§ **What needs to be done**
Whenever a line contains the string "aprendizado", copy it out of the entries.
-=-=-=-=-
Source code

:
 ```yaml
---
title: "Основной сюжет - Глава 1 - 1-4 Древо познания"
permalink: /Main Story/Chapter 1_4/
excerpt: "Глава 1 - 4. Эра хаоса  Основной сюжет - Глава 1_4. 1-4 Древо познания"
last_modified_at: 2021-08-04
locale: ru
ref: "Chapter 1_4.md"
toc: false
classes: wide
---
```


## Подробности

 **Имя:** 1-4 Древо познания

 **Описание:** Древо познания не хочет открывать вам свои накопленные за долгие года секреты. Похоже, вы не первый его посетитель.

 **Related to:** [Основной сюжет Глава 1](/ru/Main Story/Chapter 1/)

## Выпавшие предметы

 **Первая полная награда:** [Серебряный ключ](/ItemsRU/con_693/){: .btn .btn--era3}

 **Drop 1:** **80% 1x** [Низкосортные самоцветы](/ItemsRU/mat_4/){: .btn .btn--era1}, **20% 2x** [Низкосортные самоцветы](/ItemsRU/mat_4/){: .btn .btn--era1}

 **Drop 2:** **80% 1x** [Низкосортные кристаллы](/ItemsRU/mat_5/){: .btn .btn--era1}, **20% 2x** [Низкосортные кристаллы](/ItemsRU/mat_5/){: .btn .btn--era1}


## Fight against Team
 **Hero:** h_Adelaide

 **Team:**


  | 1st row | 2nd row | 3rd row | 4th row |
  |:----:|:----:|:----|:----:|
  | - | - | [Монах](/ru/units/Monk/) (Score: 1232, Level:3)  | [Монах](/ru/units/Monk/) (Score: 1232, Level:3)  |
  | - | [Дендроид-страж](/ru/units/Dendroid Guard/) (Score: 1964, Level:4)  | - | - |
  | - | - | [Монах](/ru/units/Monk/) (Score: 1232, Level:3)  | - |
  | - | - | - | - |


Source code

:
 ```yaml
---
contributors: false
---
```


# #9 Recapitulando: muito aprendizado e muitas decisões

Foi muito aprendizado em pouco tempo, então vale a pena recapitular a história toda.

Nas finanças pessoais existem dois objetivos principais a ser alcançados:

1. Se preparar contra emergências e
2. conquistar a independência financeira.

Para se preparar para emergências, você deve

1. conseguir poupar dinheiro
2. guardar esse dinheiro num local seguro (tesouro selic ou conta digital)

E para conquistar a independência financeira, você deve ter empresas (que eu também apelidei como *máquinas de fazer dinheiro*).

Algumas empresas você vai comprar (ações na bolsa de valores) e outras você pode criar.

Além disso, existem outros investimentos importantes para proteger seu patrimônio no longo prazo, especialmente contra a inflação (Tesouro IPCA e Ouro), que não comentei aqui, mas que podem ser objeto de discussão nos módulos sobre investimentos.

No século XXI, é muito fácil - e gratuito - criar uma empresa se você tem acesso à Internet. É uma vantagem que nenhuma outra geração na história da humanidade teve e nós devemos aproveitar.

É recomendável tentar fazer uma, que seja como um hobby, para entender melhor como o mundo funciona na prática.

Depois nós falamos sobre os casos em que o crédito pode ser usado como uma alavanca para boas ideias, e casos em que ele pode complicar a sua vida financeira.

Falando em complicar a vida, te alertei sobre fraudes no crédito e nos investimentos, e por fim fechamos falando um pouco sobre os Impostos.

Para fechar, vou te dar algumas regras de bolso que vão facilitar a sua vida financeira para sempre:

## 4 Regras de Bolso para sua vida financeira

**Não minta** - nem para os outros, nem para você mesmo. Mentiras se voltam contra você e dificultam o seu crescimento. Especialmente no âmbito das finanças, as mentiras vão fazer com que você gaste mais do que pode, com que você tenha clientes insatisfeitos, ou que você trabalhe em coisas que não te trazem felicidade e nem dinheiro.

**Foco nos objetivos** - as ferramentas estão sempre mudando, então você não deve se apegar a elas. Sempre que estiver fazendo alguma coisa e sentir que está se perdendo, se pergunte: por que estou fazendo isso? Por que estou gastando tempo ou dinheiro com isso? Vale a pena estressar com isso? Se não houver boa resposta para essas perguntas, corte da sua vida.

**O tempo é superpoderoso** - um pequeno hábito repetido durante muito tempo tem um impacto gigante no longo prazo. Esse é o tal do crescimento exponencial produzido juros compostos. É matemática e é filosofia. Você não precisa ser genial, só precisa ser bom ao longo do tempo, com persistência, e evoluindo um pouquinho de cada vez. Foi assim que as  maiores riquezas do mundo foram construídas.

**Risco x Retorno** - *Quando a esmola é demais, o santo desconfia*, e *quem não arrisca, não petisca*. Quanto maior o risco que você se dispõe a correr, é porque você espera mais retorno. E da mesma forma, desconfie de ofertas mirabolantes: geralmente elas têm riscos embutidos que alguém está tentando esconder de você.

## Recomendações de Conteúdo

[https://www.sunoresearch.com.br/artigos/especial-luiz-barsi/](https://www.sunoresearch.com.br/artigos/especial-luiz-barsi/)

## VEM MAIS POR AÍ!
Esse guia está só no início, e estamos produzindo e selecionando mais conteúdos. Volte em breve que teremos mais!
-=-=-=-=-
§ **Reply**
# #9 Recapitulando: muito aprendizado e muitas decisões
Foi muito aprendizado em pouco tempo, então vale a pena recapitular a história toda.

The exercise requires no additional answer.